Le 24 mai, la pièce Tombeau, mise en scène par Jacobin Yarro, a été représentée à l'Institut Français de Yaoundé, dans le cadre du projet Programme Mémoires libérées que dirige le Programme La Route des Chefferies.
Le texte est de Léonora Miano, tiré de "Red in Blue Trilogie, sa première œuvre pour le théâtre. La trame de la pièce : un Américain, Afrodescendant, décide de venir mourir au Mboasu, pays longtemps rêvé, fantasmé même, dont il a appris, grâce au test ADN, qu'il est originaire. Mais le Mboasu, pays de l’amnésie par essence, est-il prêt à accueillir sa dépouille? Rien n’est moins sûr.
On a souvent traité de la traite des Noirs. Le Sénégalais Moussa Touré a même réalisé récemment le docu-fiction « Bois d’ébène », qui suit à la trace des fils d’Afrique depuis l’arrachement violent à leur terre jusqu’à un pays outre atlantique où ils sont mis en esclavage, en passant par les horreurs de la cave d’un navire négrier. Mais rarement on a traité de la question des dépouilles. De tous ces morts sans sépulture dont les tourments physiques ont cédé la place à des souffrances spirituelles (qui, elles, sont pires) et qui ont besoin d’un point de chute, même symbolique.
Cet angle-là, bien plus que la mise en scène, la scénographie où le jeu des comédiens, m’a le plus intéressé. Auteure du recueil de nouvelles « Aujourd’hui, je suis mort », j’ai pleinement conscience de vivre aussi bien avec les vivants qu’avec les morts. La frontière entre l’ici et l’ailleurs peut être bien ténue.
Sur ceux qui sont partis comme sur ceux qui sont restés, la traite a laissé des séquelles profondes, irréversibles, même si la plupart des auteurs tournent davantage leurs regards du côté de ceux qui sont partis.

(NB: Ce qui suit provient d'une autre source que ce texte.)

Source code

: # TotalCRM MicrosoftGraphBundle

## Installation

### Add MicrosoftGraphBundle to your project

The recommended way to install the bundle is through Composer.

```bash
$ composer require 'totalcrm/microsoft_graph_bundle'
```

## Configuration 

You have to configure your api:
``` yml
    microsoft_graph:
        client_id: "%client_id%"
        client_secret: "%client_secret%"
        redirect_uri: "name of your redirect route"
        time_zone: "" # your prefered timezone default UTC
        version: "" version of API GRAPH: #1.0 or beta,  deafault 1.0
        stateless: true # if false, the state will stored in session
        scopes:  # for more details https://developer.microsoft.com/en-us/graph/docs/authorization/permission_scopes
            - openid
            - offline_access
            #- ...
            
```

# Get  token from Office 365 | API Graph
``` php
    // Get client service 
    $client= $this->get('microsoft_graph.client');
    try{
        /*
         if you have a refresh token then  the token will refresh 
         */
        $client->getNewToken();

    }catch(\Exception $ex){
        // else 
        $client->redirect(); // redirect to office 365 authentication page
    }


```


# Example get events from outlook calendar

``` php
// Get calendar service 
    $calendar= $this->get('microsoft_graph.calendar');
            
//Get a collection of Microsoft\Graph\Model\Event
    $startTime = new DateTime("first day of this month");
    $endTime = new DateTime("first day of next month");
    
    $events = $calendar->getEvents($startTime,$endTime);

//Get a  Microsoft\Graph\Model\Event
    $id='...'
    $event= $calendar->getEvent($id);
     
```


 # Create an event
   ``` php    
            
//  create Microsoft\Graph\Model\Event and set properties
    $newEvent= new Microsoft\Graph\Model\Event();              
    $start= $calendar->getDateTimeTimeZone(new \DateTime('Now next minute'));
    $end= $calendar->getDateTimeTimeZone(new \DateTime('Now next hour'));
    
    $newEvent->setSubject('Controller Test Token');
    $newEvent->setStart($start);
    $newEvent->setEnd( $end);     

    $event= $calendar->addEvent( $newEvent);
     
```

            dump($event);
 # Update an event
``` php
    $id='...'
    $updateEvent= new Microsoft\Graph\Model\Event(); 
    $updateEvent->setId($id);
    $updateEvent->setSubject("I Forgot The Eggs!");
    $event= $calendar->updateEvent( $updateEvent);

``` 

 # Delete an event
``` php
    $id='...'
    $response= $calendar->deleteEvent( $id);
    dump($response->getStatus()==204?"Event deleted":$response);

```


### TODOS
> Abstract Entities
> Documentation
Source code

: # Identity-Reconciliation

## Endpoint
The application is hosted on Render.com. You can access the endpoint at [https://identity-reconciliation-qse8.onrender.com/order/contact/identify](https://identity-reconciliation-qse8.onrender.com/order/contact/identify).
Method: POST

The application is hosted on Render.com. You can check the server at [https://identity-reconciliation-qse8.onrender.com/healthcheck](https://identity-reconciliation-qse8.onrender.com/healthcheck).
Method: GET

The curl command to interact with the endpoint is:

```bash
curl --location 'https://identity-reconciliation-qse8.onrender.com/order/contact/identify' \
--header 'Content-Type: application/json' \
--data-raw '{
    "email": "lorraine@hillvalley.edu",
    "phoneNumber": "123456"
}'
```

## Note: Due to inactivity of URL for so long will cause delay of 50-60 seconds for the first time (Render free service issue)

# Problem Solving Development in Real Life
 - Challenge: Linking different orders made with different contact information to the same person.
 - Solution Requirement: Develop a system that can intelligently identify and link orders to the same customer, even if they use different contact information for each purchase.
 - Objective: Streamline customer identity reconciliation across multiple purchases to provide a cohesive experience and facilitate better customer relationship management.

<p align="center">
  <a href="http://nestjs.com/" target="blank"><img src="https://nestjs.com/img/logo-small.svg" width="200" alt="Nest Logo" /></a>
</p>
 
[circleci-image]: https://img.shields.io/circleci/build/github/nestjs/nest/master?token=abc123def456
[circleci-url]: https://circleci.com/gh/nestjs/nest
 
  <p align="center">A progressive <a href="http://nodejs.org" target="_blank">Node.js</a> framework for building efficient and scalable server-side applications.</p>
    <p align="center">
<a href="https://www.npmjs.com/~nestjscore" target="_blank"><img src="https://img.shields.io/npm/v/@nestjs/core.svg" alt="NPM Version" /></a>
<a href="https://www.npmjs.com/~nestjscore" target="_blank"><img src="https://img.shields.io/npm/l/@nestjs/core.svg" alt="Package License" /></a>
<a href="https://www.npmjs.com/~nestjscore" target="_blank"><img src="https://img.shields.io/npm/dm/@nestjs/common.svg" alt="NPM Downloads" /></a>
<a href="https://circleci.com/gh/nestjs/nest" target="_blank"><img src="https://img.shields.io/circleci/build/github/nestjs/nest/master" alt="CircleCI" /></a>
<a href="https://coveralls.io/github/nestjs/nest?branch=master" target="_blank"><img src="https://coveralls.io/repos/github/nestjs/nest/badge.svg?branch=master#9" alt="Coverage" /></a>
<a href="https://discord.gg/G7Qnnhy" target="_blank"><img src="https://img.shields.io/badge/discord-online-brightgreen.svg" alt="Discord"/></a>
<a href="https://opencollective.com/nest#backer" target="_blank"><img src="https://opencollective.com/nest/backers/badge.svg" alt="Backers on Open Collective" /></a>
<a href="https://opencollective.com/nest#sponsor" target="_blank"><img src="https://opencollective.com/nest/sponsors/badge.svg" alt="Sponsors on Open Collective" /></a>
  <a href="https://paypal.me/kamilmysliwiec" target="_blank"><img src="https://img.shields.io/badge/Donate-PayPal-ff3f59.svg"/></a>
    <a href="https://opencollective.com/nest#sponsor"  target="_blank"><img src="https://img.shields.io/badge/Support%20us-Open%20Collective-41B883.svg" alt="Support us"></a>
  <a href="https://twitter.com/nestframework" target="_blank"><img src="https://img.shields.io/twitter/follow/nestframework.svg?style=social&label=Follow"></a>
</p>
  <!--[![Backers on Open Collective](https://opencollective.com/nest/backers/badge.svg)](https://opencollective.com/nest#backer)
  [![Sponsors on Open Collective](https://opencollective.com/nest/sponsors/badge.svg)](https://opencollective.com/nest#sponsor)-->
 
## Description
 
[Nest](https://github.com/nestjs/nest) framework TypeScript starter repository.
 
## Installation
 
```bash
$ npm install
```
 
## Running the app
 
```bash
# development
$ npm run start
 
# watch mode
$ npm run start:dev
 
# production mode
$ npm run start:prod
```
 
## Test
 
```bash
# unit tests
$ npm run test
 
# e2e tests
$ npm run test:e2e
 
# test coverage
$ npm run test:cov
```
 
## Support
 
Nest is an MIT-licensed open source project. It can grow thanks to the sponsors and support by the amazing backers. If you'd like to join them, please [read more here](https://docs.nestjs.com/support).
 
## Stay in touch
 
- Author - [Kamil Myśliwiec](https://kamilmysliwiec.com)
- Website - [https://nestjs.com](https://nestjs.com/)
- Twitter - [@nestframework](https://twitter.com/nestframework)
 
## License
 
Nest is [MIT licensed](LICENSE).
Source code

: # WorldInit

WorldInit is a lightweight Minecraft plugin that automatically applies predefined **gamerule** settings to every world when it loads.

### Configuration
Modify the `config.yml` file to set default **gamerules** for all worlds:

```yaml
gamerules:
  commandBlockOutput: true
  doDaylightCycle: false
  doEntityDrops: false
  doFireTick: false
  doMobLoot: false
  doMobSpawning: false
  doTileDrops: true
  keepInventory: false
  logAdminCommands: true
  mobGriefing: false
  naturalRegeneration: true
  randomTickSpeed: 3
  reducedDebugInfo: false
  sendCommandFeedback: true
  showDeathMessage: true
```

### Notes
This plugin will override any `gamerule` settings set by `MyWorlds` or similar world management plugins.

D’où l’amer constat de cette incompréhension qui existe entre les Africains et les Afro-descendants.
Les premiers ne comprennent pas cet amour désespéré qu'ont les seconds, enviés la plupart du temps, pour un continent qui les désespèrent. Les Afro-descendants eux, ne comprennent pas l’indifférence, un accueil encore trop timide. Marginalisés souvent dans les pays qui sont devenus les leurs par la force des choses, ils construisent dans leur imaginaire une Afrique qui n’existe plus, qui n’a peut-être jamais existé. Le choc avec la réalité peut être rude.
Peur et repli sur soi
Dans la pièce, les hésitations des gens du Mboasu pour accueillir la dépouille de cet homme qui a choisi de passer la porte du non-retour en sens inverse, est présentée comme de l’égoïsme, le refus de partager des terres… Moi, je n’y vois que de la peur, un repli sur soi qui, s’il n’est pas légitime, peut tout à fait se comprendre.
La peur entraîne le repli sur soi, utilisés comme stratégies de défense lorsqu’on n’en a pas d’autres, l’oubli aussi. Chacun se protège comme il peut. S'anesthésier, effacer la douleur, annihiler le déchirement, vivre l'aujourd'hui en essayant de ne pas trop penser à l'avenir. Voilà ce à quoi nous sommes réduits. Ce faisant, la blessure ne cicatrise pas, le malaise perdure. Le processus de guérison sera long. En tout cas, je ne serai plus là pour en voir le bout. A moins que…
Nous sommes un peuple sans mémoire. Même dans nos familles, nous vivons sans mémoire. Autour de moi, je connais très peu de gens qui peuvent remonter dans leurs arbres généalogiques jusqu’à la 5ème génération. Personnellement, j’ai déjà eu beaucoup de peine à rassembler les noms de tous mes grands-parents, n’en ayant connu qu’un des quatre. Il y a quelques temps, j’ai entrepris d’établir mon arbre généalogique aussi loin que je pouvais. Inutile de vous dire que je ne suis pas allé bien loin. Ma famille me regardait poser des questions ahurie, ne comprenant pas à quoi cela me servait de connaître les noms de mes aïeuls. Elle comprenait encore moins que je m’intéresse aussi à leurs histoires : comment ils ont vécu, comment ils sont morts.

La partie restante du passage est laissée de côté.